Antonio
Carlos Egypto
DEPOIS DA CHUVA.
Brasil, 2013. Direção: Cláudio
Marques e Marília Hughes. Com Pedro
Maia, Sophia Corral, Talis Castro, Aícha Marques, Ricardo Pisani, Victor
Corujeira. 90 min.
No começo dos anos 1980, a ditadura civil-militar
brasileira perdia força progressivamente, enquanto tentava uma transição para a
normalidade democrática, que pudesse se fazer por meio de uma abertura lenta, gradual e segura. A lei da anistia cimentaria uma espécie de
esquecimento dos crimes praticados de lado a lado, ou seja, a resistência
armada sendo equiparada à tortura oficial do regime.
O fato é que o movimento pelas diretas já acendeu uma grande esperança no povo, já farto do regime
autoritário que se arrastava por duas décadas, infelicitando a nação
brasileira. Os comícios organizados
reuniam grandes multidões e diversas tendências políticas, que tinham em comum
a luta pela reconstrução do Estado de Direito no Brasil. O clima era, portanto, tenso, mas
promissor. As reuniões e debates já
podiam acontecer à luz do dia. E,
afinal, seria mesmo uma questão de tempo.
Mas, antes que o ideal da redemocratização pudesse acontecer, o país
ainda viveria duas enormes frustrações: as eleições diretas para presidente não
vieram, foi preciso criar uma engenharia política para eleger Tancredo Neves
pela via indireta e, eleito, Tancredo morreu antes de que pudesse tomar
posse. As esperanças geraram frustração,
desencanto.
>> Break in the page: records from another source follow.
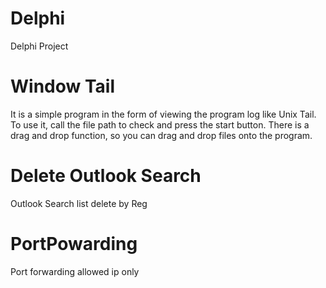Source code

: # Delphi
Delphi Project

  # Window Tail
   It is a simple program in the form of viewing the program log like Unix Tail.
   To use it, call the file path to check and press the start button.
   There is a drag and drop function, so you can drag and drop files onto the program.

  # Delete Outlook Search
   Outlook Search list delete by Reg 
   
  # PortPowarding
   Port forwarding allowed ip only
Embora a transição tenha se
realizado a contento, com o governo de José Sarney, o vice de Tancredo,
passamos da euforia à depressão.
Esse momento político marcante da nossa história está
presente na ficção “Depois da Chuva”, de Cláudio Marques (também roteirista do
filme) e Marília Hughes, por meio do microcosmo de Caio (Pedro Maia), na sua
vida de aluno do colegial, atual ensino médio.
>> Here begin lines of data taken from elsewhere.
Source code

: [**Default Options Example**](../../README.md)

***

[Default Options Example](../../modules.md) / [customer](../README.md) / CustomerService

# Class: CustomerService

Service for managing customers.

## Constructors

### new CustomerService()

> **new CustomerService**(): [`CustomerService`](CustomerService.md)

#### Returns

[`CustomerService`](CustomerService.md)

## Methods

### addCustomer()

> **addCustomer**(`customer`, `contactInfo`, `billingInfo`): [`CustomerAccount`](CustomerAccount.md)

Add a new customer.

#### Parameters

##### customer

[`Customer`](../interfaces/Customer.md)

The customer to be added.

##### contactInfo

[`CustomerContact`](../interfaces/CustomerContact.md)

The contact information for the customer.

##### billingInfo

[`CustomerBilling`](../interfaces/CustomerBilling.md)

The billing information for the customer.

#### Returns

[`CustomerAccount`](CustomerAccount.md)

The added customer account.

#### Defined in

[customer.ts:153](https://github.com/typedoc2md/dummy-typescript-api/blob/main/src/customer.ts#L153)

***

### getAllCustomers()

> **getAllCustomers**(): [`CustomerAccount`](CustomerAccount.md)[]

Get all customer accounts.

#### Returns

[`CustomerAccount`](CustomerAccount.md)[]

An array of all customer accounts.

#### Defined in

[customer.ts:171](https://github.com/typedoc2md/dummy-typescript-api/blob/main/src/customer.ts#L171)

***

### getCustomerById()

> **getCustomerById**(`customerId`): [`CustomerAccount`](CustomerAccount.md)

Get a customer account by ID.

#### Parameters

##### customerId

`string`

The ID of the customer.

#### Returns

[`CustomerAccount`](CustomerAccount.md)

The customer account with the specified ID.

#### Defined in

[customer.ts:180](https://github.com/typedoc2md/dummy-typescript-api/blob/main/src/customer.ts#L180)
Nas suas relações pessoais, no envolvimento com o
grêmio da escola em vias de reativação, descobrindo o amor, a amizade e o peso
da política na vida de cada um, ele vive mergulhado no inconformismo, na
contestação, orientado por uma perspectiva genericamente anarquista que olha
mais para o desencanto do que para a esperança.
Ainda que flerte com ela: chega a apresentar uma candidatura ao grêmio
estudantil, após pregar a anulação do voto.
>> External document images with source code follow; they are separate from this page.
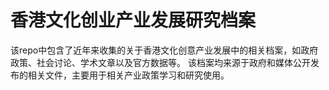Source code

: # 香港文化创业产业发展研究档案
该repo中包含了近年来收集的关于香港文化创意产业发展中的相关档案，如政府政策、社会讨论、学术文章以及官方数据等。
该档案均来源于政府和媒体公开发布的相关文件，主要用于相关产业政策学习和研究使用。
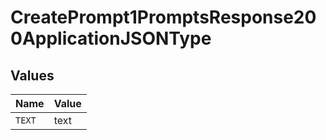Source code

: # CreatePrompt1PromptsResponse200ApplicationJSONType


## Values

| Name   | Value  |
| ------ | ------ |
| `TEXT` | text   |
Seus pais estão distantes dos seus dilemas e preocupações, de uma forma
ou de outra, estão cuidando de suas próprias coisas e isso já parece ser muito.
O filme se concentra no clima, no dia-a-dia escolar,
nas questões existenciais dos jovens, no rock rebelde que se opunha à MPB
contestadora da época, na escala reduzida de uma escola em Salvador, na Bahia,
e por meio dela remete ao que se vivia no país.
No instante recortado dessa história, a frustração se impõe, dando a
dimensão de um desencontro que, supostamente, ainda esteja aí como consequência
de tudo aquilo.
No entanto, se olharmos para o que se construiu
depois disso, há que se reconhecer o muito que se conquistou na solidificação
de uma democracia plena de direitos, das instituições, além de palpáveis
avanços econômicos e sociais. Ansiamos hoje por novos modelos de atuação
política dentro do espectro democrático, buscando solidificá-la em bases de
representação e participação mais sólidas e eficazes. A batalha do período retratado por “Depois da
Chuva” já foi vencida. E isso não é pouco.
Revisitar esses períodos recentes da nossa história
por meio de memória da experiência vivida e de lembrança de seus embates dentro
e fora de cada um de nós, como fez o filme baiano, é um bom caminho ficcional
que o cinema brasileiro pode explorar mais.
Contribui para a reconstituição das verdades que não só uma comissão
nacional designada para esse fim tem a obrigação de resgatar.